BEGIN SUPPLIED DATA
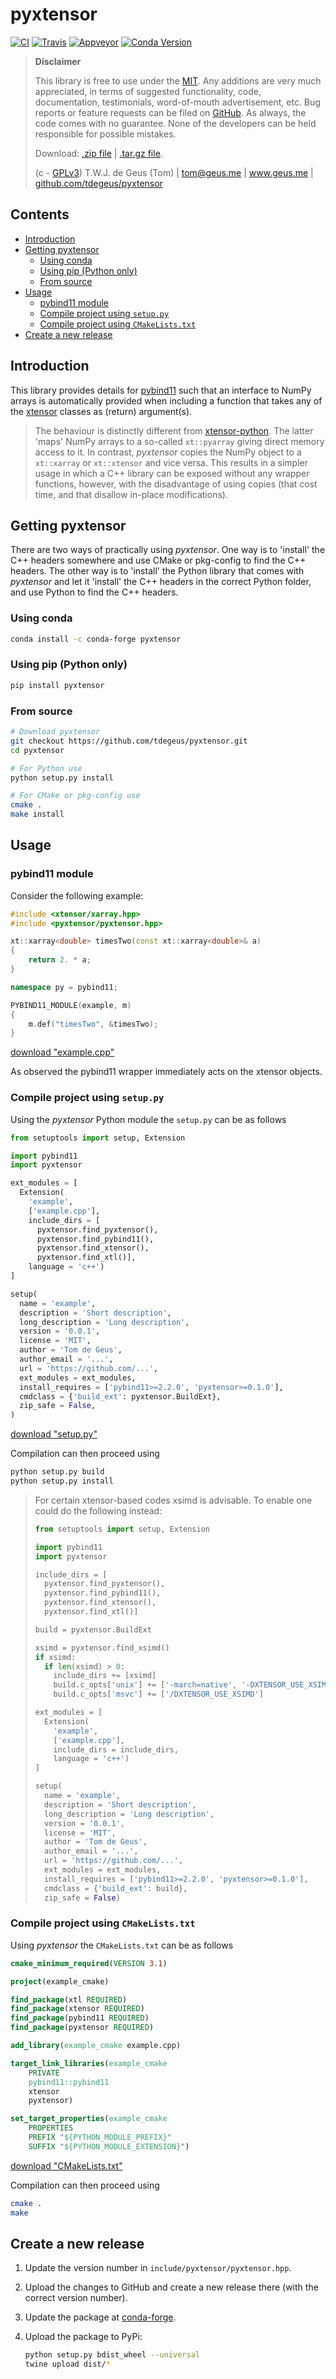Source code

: # pyxtensor

[![CI](https://github.com/tdegeus/pyxtensor/workflows/CI/badge.svg)](https://github.com/tdegeus/pyxtensor/actions)
[![Travis](https://travis-ci.org/tdegeus/pyxtensor.svg?branch=master)](https://travis-ci.org/tdegeus/pyxtensor)
[![Appveyor](https://ci.appveyor.com/api/projects/status/0s6ytkty29f110ks?svg=true)](https://ci.appveyor.com/project/tdegeus/pyxtensor)
[![Conda Version](https://img.shields.io/conda/vn/conda-forge/pyxtensor.svg)](https://anaconda.org/conda-forge/pyxtensor)

>   **Disclaimer**
>   
>   This library is free to use under the [MIT](https://github.com/tdegeus/pyxtensor/blob/master/LICENSE). Any additions are very much appreciated, in terms of suggested functionality, code, documentation, testimonials, word-of-mouth advertisement, etc. Bug reports or feature requests can be filed on [GitHub](https://github.com/tdegeus/pyxtensor). As always, the code comes with no guarantee. None of the developers can be held responsible for possible mistakes.
>   
>   Download: [.zip file](https://github.com/tdegeus/pyxtensor/zipball/master) | [.tar.gz file](https://github.com/tdegeus/pyxtensor/tarball/master).
>   
>   (c - [GPLv3](https://github.com/tdegeus/pyxtensor/blob/master/LICENSE)) T.W.J. de Geus (Tom) | tom@geus.me | www.geus.me | [github.com/tdegeus/pyxtensor](https://github.com/tdegeus/pyxtensor)
   
## Contents

<!-- MarkdownTOC -->

- [Introduction](#introduction)
- [Getting pyxtensor](#getting-pyxtensor)
  - [Using conda](#using-conda)
  - [Using pip \(Python only\)](#using-pip-python-only)
  - [From source](#from-source)
- [Usage](#usage)
  - [pybind11 module](#pybind11-module)
  - [Compile project using `setup.py`](#compile-project-using-setuppy)
  - [Compile project using `CMakeLists.txt`](#compile-project-using-cmakeliststxt)
- [Create a new release](#create-a-new-release)

<!-- /MarkdownTOC -->

## Introduction

This library provides details for [pybind11](https://github.com/pybind/pybind11) such that an interface to NumPy arrays is automatically provided when including a function that takes any of the [xtensor](https://github.com/QuantStack/xtensor) classes as (return) argument(s). 

> The behaviour is distinctly different from [xtensor-python](https://github.com/QuantStack/xtensor-python). The latter 'maps' NumPy arrays to a so-called `xt::pyarray` giving direct memory access to it. In contrast, *pyxtensor* copies the NumPy object to a `xt::xarray` or `xt::xtensor` and vice versa. This results in a simpler usage in which a C++ library can be exposed without any wrapper functions, however, with the disadvantage of using copies (that cost time, and that disallow in-place modifications).

## Getting pyxtensor

There are two ways of practically using *pyxtensor*. One way is to 'install' the C++ headers somewhere and use CMake or pkg-config to find the C++ headers. The other way is to 'install' the Python library that comes with *pyxtensor* and let it 'install' the C++ headers in the correct Python folder, and use Python to find the C++ headers. 

### Using conda

```bash
conda install -c conda-forge pyxtensor
```

### Using pip (Python only)

```bash
pip install pyxtensor
```

### From source

```bash
# Download pyxtensor
git checkout https://github.com/tdegeus/pyxtensor.git
cd pyxtensor

# For Python use
python setup.py install

# For CMake or pkg-config use
cmake .
make install
```

## Usage

### pybind11 module

Consider the following example:

```cpp
#include <xtensor/xarray.hpp>
#include <pyxtensor/pyxtensor.hpp>

xt::xarray<double> timesTwo(const xt::xarray<double>& a)
{
    return 2. * a;
}

namespace py = pybind11;

PYBIND11_MODULE(example, m)
{
    m.def("timesTwo", &timesTwo);
}
```

[download "example.cpp"](./example/example.cpp)

As observed the pybind11 wrapper immediately acts on the xtensor objects. 

### Compile project using `setup.py`

Using the *pyxtensor* Python module the `setup.py` can be as follows

```python
from setuptools import setup, Extension

import pybind11
import pyxtensor

ext_modules = [
  Extension(
    'example',
    ['example.cpp'],
    include_dirs = [
      pyxtensor.find_pyxtensor(),
      pyxtensor.find_pybind11(),
      pyxtensor.find_xtensor(),
      pyxtensor.find_xtl()],
    language = 'c++')
]

setup(
  name = 'example',
  description = 'Short description',
  long_description = 'Long description',
  version = '0.0.1',
  license = 'MIT',
  author = 'Tom de Geus',
  author_email = '...',
  url = 'https://github.com/...',
  ext_modules = ext_modules,
  install_requires = ['pybind11>=2.2.0', 'pyxtensor>=0.1.0'],
  cmdclass = {'build_ext': pyxtensor.BuildExt},
  zip_safe = False,
)
```

[download "setup.py"](./example/setup.py)

Compilation can then proceed using 

```bash
python setup.py build
python setup.py install
```

>  For certain xtensor-based codes xsimd is advisable. To enable one could do the following instead:
>  
>  
>  ```python
>  from setuptools import setup, Extension
>  
>  import pybind11
>  import pyxtensor
>  
>  include_dirs = [
>    pyxtensor.find_pyxtensor(),
>    pyxtensor.find_pybind11(),
>    pyxtensor.find_xtensor(),
>    pyxtensor.find_xtl()]
>  
>  build = pyxtensor.BuildExt
>  
>  xsimd = pyxtensor.find_xsimd()
>  if xsimd:
>    if len(xsimd) > 0:
>      include_dirs += [xsimd]
>      build.c_opts['unix'] += ['-march=native', '-DXTENSOR_USE_XSIMD']
>      build.c_opts['msvc'] += ['/DXTENSOR_USE_XSIMD']
>  
>  ext_modules = [
>    Extension(
>      'example',
>      ['example.cpp'],
>      include_dirs = include_dirs,
>      language = 'c++')
>  ]
>  
>  setup(
>    name = 'example',
>    description = 'Short description',
>    long_description = 'Long description',
>    version = '0.0.1',
>    license = 'MIT',
>    author = 'Tom de Geus',
>    author_email = '...',
>    url = 'https://github.com/...',
>    ext_modules = ext_modules,
>    install_requires = ['pybind11>=2.2.0', 'pyxtensor>=0.1.0'],
>    cmdclass = {'build_ext': build},
>    zip_safe = False)
>  ```

### Compile project using `CMakeLists.txt`

Using *pyxtensor* the `CMakeLists.txt` can be as follows

```cmake
cmake_minimum_required(VERSION 3.1)

project(example_cmake)

find_package(xtl REQUIRED)
find_package(xtensor REQUIRED)
find_package(pybind11 REQUIRED)
find_package(pyxtensor REQUIRED)

add_library(example_cmake example.cpp)

target_link_libraries(example_cmake
    PRIVATE
    pybind11::pybind11
    xtensor
    pyxtensor)

set_target_properties(example_cmake
    PROPERTIES
    PREFIX "${PYTHON_MODULE_PREFIX}"
    SUFFIX "${PYTHON_MODULE_EXTENSION}")
```

[download "CMakeLists.txt"](./example/CMakeLists.txt)

Compilation can then proceed using 

```bash
cmake .
make
```

## Create a new release

1.  Update the version number in `include/pyxtensor/pyxtensor.hpp`. 

2.  Upload the changes to GitHub and create a new release there (with the correct version number).

3.  Update the package at [conda-forge](https://github.com/conda-forge/pyxtensor-feedstock).

4.  Upload the package to PyPi:

    ```bash
    python setup.py bdist_wheel --universal
    twine upload dist/*
    ```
END SUPPLIED DATA
In the records above, find every line with the word "return" and copy it.

** SOLVED PROBLEM **
This library provides details for [pybind11](https://github.com/pybind/pybind11) such that an interface to NumPy arrays is automatically provided when including a function that takes any of the [xtensor](https://github.com/QuantStack/xtensor) classes as (return) argument(s). 
    return 2. * a;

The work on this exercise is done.